Junior Elissa Evans said her punk enthusiasm stems from a similar passion for music, an interest that has aided her self expression and individuality.
“I’ve always been really into music that isn’t exactly normal,” Evans said. “Pop music and stuff like that just isn’t really my thing. I listen to everything from Green Day, to Ghost, and even local bands. Music has given me the ability to express myself in a different way than other people can understand.”
With this passion for music, Evans said she wants to start her own band and craft her inspirations into something that she can add her own personal flare to.

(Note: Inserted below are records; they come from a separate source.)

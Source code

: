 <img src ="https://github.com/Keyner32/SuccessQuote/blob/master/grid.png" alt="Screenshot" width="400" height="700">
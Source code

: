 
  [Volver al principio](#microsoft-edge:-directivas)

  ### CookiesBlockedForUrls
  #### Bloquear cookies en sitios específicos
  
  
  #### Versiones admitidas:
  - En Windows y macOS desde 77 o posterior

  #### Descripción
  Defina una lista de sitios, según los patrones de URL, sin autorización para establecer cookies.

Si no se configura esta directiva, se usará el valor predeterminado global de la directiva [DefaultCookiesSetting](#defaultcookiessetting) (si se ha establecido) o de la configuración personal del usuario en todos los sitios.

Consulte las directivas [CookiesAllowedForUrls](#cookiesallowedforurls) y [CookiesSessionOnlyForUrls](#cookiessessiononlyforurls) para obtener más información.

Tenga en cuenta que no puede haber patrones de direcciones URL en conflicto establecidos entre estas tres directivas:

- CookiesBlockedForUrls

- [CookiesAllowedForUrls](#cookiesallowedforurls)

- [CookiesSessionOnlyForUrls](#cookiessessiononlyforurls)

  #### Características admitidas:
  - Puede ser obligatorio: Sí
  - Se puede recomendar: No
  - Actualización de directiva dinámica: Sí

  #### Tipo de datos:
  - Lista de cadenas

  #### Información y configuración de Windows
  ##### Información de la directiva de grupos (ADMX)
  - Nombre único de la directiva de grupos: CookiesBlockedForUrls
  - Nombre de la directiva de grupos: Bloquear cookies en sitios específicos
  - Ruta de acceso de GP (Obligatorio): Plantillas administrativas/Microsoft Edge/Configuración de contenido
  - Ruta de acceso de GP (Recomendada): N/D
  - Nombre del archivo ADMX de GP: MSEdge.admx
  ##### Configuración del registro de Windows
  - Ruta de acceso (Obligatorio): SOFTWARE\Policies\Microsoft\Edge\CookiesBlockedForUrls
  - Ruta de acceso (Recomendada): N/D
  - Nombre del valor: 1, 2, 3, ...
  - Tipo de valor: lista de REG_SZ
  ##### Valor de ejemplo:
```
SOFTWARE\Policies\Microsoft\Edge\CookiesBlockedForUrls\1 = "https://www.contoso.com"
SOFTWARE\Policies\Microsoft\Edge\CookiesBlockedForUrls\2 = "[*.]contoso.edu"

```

“My friend and I have wanted to make our own music since we were really little,” Evans said. “It’s always been a passion for us and we’re really starting to get close to our goal. There’s just something about music that affects me physically, it’s almost like I can just feel it inside me.”
The sense of community is what drew Gerdes to the punk movement, and believes that having the ability to be around similar people to him has made life much easier to deal with.
“I love being able to hang out with people like me,” Gerdes said. “Everyone is always super welcoming and the group is just great. Some people think we’re strange, but I think of us as a really weird family.”
Even with the connections she has made through her pastime, Parks says that she gets odd glances in the hallways because of things like her patch covered jeans and band apparel, making her feel slightly alienated from her peers. Despite this, she chooses to ignore the negativity.
“I think there’s definitely a gap between me and some people who think my style is weird,” Parks said. “But I don’t really care what other people think. It’s what makes me happy and I love what I’m doing. The way I see it, if people don’t want to associate with me because of how I dress, then I don’t have to associate myself with them.”
Prior to being introduced to the punk lifestyle, Parks was very reserved. However, her involvement and experimentation in the culture has broadened her social life and her outward expression.
“Before I started getting into punk, I was super, super introverted and had a lot of self esteem issues,” Parks said. “I started going to all these punk shows and talking to all these people then I just started opening up. It made me realize that being happy is more important is than caring what other people think.”
Even though he had previously faced scrutiny for his counter-culture approach, Gerdes said the way he presents himself has given him a family and and an outlook that he would not have had otherwise.
“I honestly wouldn’t trade any of this for the world,” Gerdes said. “I love what I do and it has really changed my life for the better.”